PROVIDED MATERIAL below:

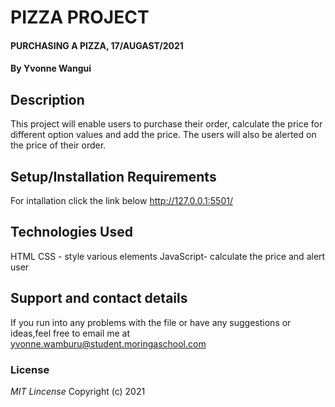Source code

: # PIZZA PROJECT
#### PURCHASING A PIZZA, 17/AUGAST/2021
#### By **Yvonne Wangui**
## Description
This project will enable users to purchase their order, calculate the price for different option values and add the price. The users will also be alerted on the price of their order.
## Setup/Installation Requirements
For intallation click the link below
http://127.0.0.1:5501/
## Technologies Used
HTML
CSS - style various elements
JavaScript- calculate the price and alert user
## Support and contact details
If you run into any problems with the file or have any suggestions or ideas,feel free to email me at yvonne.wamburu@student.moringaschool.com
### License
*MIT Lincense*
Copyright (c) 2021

End of PROVIDED MATERIAL.
PROVIDED MATERIAL below:

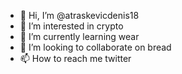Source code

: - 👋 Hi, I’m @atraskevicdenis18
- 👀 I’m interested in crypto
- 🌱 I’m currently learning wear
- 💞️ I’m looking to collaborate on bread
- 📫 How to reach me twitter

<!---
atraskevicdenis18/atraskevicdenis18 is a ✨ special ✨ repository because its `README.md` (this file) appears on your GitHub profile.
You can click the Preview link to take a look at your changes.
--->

End of PROVIDED MATERIAL.

WHAT IS REQUIRED: Look above for the line holding "For intallation click the link below" and the line holding "Copyright (c) 2021". Retype both, and every line between them, word for word and nothing else.

EXERCISE RESPONSE:
For intallation click the link below
http://127.0.0.1:5501/
## Technologies Used
HTML
CSS - style various elements
JavaScript- calculate the price and alert user
## Support and contact details
If you run into any problems with the file or have any suggestions or ideas,feel free to email me at yvonne.wamburu@student.moringaschool.com
### License
*MIT Lincense*
Copyright (c) 2021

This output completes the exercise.